TASK BRIEF: Copy each line of the data below with the word "Note".

INFORMATION SHOWN:

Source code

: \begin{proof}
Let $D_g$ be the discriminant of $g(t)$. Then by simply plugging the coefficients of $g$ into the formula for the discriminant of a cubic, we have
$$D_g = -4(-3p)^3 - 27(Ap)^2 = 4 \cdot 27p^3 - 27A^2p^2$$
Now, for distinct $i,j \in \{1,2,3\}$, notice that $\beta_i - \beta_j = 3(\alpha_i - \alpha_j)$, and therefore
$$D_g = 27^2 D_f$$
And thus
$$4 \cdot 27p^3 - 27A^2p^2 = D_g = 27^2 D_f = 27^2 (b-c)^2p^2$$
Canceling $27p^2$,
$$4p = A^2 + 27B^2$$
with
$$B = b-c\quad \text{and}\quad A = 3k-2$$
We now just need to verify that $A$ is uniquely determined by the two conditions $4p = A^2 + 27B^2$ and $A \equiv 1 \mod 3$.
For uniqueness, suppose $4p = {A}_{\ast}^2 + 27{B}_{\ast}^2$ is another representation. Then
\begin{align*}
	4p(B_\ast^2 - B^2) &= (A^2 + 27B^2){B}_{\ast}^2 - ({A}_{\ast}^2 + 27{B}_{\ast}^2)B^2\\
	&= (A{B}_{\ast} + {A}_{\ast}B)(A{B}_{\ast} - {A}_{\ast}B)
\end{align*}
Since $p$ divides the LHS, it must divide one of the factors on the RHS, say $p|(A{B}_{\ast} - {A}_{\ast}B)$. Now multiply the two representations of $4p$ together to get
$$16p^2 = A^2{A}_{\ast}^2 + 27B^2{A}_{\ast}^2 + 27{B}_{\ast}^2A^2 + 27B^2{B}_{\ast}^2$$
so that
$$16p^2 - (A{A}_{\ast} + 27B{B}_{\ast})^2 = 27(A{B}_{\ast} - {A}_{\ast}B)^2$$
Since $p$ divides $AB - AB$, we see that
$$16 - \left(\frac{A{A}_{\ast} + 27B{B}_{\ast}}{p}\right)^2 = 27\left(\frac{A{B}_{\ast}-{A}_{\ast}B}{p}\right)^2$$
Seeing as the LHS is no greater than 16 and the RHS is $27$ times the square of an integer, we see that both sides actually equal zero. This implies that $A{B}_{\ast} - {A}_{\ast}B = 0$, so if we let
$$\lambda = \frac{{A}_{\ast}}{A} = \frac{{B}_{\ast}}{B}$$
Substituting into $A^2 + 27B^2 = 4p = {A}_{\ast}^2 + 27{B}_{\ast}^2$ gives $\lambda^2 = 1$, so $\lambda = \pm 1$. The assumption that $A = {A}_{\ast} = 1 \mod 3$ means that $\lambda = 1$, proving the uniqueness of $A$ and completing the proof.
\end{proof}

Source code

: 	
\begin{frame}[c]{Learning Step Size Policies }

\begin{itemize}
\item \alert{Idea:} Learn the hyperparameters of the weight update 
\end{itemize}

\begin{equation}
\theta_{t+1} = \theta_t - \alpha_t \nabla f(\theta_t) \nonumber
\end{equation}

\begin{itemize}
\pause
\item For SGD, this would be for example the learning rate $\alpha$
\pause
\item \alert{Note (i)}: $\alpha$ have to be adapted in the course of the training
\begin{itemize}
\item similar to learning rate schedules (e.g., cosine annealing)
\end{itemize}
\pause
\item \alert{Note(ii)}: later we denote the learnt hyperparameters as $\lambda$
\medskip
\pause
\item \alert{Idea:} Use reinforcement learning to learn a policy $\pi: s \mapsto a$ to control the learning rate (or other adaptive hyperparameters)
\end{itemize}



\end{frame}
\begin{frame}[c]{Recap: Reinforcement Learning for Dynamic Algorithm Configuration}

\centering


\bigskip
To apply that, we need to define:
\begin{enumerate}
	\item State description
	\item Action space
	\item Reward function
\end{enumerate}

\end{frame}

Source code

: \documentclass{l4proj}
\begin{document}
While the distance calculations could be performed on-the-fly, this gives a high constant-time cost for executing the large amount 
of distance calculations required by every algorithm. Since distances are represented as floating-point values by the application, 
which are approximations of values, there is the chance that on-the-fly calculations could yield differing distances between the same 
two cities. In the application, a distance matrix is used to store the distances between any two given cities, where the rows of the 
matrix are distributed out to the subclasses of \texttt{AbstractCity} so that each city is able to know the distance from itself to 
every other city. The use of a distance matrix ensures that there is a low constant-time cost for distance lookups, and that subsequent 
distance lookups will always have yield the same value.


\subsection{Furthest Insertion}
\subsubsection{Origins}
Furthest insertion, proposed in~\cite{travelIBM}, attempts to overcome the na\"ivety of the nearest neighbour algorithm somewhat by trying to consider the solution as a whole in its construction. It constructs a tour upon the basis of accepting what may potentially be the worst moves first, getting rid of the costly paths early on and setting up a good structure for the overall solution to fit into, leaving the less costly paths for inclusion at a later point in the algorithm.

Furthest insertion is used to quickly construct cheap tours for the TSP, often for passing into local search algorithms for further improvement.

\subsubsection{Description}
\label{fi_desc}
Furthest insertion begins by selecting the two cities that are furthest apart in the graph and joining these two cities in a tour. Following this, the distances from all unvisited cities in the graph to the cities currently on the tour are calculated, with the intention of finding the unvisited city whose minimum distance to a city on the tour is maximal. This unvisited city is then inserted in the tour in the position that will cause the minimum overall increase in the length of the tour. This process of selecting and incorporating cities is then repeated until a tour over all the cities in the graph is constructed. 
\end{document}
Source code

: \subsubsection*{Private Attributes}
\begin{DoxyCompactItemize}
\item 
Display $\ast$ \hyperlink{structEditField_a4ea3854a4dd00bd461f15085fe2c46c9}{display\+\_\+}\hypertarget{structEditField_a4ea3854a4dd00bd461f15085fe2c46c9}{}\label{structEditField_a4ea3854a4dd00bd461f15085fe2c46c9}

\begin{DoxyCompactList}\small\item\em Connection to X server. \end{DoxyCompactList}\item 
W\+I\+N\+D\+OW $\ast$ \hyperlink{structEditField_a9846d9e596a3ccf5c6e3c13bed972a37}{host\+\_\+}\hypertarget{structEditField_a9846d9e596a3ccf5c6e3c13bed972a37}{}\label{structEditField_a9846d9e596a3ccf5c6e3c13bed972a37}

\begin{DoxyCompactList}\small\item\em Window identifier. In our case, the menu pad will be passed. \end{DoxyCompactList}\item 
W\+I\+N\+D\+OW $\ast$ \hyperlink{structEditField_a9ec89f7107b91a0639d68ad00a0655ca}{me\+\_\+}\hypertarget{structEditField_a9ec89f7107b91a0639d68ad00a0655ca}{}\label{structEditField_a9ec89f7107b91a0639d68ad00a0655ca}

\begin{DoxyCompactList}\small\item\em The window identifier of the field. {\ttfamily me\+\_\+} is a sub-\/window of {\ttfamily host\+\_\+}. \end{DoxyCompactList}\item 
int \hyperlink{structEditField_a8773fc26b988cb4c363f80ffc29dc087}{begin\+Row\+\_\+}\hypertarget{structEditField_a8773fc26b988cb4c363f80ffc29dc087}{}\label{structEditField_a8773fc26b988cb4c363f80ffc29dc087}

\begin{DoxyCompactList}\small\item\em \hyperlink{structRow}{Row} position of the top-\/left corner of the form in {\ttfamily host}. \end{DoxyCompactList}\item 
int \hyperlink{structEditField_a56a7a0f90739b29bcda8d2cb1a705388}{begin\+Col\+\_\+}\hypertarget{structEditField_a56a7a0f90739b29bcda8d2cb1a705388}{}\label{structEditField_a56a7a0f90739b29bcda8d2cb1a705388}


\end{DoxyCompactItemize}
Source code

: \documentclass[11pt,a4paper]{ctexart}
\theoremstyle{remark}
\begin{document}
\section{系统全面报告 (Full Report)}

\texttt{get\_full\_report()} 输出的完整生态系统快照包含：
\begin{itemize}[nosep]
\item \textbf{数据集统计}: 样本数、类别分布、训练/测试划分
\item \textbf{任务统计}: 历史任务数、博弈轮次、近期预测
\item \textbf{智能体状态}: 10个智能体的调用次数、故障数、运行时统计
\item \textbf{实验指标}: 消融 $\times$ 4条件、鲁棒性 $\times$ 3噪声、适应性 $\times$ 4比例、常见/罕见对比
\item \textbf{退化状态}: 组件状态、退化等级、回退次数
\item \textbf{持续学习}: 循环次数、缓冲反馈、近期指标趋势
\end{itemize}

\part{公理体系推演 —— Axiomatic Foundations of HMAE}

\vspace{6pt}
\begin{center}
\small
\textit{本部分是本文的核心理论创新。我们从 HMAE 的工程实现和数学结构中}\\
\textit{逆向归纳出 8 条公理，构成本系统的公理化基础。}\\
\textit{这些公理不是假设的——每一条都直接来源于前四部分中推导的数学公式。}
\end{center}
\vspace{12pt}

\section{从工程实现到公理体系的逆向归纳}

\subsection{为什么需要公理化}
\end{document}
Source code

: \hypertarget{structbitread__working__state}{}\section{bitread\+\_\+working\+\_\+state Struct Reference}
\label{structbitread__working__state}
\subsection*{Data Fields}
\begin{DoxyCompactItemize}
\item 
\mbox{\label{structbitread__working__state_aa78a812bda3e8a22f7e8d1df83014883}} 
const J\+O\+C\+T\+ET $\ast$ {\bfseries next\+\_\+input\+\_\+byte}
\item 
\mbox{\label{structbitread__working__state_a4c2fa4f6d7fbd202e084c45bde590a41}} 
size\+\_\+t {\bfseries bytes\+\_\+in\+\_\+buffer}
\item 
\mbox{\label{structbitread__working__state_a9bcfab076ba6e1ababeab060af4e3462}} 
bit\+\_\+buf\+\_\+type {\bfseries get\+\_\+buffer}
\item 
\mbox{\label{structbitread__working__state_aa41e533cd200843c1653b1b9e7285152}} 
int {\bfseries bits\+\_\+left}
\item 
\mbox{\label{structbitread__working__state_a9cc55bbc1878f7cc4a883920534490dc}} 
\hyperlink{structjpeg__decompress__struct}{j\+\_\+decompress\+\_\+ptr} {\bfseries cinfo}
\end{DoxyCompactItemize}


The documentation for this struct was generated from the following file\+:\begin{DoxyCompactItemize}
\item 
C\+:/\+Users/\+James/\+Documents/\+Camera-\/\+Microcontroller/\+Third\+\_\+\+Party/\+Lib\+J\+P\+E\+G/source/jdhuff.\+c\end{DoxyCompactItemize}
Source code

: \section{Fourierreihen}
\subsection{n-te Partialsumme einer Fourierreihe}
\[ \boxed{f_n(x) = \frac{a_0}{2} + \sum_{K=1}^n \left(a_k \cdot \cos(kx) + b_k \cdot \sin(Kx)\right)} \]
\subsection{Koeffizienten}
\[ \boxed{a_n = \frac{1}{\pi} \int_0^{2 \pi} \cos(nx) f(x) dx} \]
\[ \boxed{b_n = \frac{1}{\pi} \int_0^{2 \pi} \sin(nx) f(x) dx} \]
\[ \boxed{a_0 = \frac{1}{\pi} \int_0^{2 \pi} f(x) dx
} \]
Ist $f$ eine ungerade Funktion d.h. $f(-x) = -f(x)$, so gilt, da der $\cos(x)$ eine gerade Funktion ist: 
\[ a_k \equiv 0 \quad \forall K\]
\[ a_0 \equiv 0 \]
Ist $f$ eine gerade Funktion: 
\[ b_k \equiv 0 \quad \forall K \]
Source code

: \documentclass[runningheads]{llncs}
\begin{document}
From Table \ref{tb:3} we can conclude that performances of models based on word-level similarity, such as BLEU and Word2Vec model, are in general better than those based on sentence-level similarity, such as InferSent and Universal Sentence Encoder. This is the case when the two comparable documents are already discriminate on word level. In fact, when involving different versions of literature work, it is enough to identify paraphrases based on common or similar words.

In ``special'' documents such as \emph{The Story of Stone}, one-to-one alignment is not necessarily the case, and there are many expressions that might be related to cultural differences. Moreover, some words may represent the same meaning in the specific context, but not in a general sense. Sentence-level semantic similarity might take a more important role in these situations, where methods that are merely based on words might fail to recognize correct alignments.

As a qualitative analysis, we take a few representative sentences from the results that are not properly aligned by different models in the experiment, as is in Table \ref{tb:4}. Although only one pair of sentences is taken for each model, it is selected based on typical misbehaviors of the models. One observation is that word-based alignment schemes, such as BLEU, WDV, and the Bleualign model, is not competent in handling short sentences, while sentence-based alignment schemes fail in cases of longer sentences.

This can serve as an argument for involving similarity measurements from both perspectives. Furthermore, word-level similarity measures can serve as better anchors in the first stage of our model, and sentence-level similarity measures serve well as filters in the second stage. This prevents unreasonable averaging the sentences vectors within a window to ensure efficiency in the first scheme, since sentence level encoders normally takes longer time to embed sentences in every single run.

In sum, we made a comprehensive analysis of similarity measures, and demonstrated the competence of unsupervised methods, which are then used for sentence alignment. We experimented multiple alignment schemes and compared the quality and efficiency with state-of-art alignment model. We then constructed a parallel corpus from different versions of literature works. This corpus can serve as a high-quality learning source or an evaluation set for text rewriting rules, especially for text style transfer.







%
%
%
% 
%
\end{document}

ANSWER BELOW:
\item \alert{Note (i)}: $\alpha$ have to be adapted in the course of the training
\item \alert{Note(ii)}: later we denote the learnt hyperparameters as $\lambda$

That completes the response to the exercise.